## Exercise details
Among the records below, find each line containing the word "mayor" and copy it.

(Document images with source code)
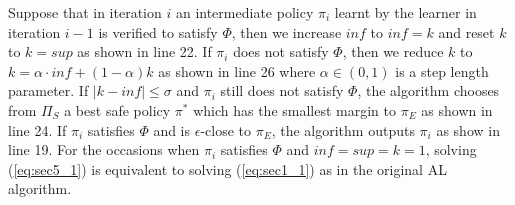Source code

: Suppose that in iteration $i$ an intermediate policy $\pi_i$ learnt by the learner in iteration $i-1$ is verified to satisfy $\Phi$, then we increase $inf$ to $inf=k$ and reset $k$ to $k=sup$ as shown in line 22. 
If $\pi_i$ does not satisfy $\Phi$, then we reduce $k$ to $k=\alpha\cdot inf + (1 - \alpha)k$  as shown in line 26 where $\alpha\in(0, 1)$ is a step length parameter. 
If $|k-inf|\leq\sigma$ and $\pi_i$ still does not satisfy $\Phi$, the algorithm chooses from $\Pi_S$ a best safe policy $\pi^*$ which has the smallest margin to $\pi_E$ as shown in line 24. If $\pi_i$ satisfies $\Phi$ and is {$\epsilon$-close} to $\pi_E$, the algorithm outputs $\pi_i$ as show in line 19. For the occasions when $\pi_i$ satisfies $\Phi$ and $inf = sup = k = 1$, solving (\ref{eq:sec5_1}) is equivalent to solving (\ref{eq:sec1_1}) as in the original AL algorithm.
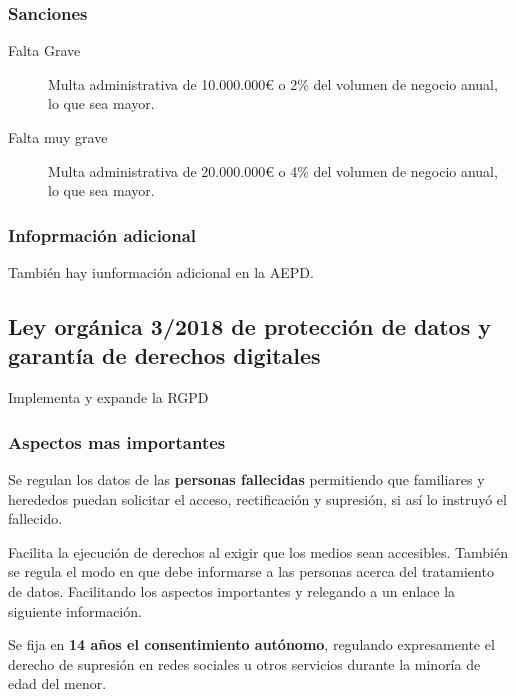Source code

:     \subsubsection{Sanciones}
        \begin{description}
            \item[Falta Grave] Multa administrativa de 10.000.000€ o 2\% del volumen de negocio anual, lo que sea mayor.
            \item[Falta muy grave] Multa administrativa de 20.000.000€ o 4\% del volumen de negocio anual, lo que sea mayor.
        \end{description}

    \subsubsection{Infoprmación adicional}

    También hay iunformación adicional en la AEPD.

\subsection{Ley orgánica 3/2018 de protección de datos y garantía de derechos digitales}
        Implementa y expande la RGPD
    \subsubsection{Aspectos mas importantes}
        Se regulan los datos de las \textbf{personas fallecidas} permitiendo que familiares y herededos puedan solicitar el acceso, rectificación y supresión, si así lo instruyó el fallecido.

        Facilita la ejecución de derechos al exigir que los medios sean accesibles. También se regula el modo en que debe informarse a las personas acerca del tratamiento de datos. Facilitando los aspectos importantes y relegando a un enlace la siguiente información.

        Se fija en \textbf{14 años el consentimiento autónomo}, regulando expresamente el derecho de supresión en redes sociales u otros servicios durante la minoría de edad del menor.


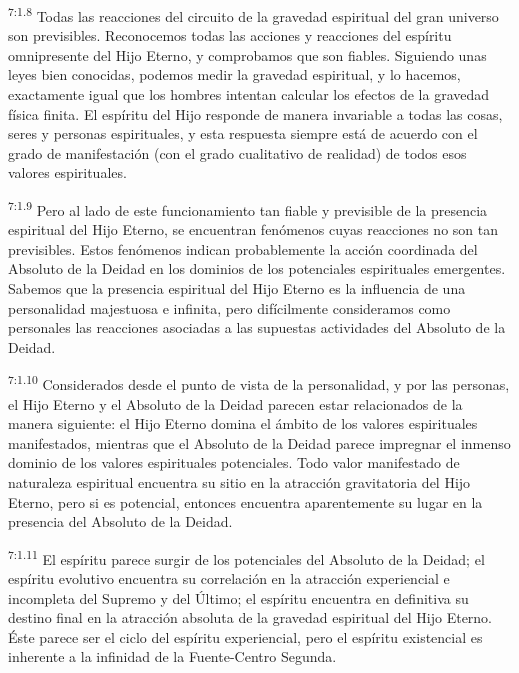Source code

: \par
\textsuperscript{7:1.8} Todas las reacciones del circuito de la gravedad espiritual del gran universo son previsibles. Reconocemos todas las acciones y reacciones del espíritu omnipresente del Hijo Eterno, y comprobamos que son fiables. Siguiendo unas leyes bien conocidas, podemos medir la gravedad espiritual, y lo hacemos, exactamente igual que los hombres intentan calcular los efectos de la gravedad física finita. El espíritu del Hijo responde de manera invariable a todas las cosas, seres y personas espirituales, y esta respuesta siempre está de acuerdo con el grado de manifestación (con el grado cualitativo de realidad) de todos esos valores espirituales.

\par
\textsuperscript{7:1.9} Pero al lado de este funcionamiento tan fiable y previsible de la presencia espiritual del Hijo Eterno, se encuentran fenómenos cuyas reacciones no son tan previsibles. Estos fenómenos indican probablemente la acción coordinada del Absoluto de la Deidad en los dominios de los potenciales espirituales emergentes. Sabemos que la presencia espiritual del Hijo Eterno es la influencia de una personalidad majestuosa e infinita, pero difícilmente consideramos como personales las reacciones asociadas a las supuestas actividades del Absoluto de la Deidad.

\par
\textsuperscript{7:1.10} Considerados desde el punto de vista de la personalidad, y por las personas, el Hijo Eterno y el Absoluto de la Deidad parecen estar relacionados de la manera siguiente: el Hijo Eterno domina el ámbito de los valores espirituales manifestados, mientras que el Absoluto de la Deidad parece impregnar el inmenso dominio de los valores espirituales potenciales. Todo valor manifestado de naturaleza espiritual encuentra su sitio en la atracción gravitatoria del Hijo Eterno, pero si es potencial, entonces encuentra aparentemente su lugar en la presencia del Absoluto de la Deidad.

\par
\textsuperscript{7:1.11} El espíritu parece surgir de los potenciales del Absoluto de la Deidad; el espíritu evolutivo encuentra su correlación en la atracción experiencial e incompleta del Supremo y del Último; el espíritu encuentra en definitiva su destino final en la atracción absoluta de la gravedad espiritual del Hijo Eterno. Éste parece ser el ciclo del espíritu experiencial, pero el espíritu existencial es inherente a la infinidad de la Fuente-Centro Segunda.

* * *

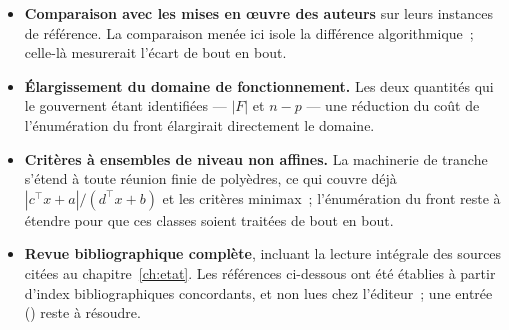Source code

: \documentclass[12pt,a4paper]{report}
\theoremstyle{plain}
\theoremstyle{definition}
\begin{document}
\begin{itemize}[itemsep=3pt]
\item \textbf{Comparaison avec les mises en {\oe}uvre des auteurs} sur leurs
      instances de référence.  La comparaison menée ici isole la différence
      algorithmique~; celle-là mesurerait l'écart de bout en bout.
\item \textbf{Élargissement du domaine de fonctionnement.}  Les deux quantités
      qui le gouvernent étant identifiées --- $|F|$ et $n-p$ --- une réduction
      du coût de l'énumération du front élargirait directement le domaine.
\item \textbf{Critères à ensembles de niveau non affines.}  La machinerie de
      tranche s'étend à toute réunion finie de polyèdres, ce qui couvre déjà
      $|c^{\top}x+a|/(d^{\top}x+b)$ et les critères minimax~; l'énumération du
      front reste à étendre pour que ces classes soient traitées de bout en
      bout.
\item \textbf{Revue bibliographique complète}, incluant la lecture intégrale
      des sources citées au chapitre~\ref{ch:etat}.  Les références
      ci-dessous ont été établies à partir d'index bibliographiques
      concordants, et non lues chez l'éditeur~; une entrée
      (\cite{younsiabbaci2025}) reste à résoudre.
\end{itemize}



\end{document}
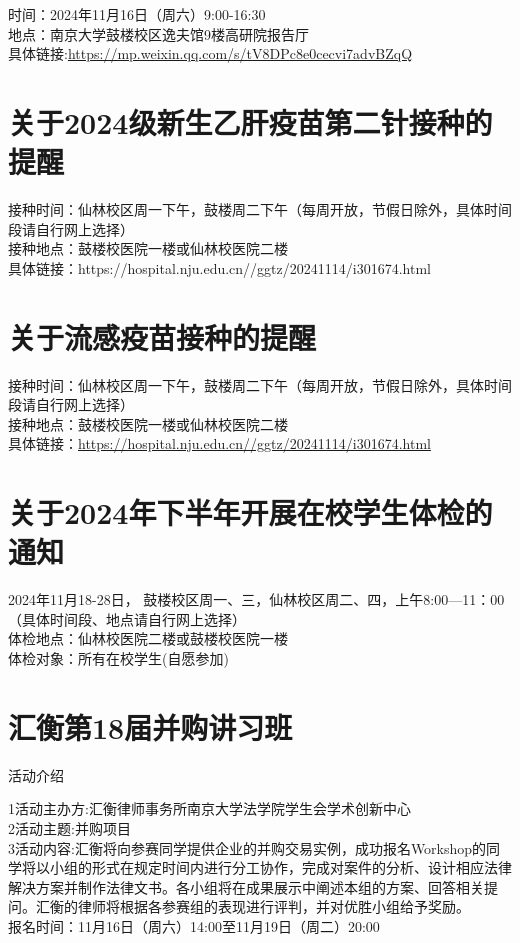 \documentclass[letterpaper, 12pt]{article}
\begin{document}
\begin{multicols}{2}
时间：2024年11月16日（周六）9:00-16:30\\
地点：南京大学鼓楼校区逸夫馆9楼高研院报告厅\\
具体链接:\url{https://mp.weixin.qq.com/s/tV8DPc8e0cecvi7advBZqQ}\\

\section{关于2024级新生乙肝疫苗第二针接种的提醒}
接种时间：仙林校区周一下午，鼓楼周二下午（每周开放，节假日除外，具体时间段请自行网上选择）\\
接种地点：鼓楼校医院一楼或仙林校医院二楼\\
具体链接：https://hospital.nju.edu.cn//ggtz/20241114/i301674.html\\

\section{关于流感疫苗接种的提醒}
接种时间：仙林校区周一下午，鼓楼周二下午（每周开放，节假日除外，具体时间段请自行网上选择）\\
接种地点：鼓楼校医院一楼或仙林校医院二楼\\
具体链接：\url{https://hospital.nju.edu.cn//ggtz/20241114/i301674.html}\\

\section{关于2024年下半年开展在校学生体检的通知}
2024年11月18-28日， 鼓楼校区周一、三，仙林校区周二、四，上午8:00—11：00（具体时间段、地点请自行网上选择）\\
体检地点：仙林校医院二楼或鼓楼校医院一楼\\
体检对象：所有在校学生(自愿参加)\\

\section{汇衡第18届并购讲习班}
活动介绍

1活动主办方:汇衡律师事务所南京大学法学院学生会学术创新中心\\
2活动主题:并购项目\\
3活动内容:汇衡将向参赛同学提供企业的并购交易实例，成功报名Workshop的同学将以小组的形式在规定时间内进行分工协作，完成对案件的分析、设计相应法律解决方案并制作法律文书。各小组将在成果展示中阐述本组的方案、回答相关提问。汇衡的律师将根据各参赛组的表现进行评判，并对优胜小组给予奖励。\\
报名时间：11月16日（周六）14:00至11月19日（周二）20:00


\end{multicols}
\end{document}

## Answer section
            \item[Falta Grave] Multa administrativa de 10.000.000€ o 2\% del volumen de negocio anual, lo que sea mayor.
            \item[Falta muy grave] Multa administrativa de 20.000.000€ o 4\% del volumen de negocio anual, lo que sea mayor.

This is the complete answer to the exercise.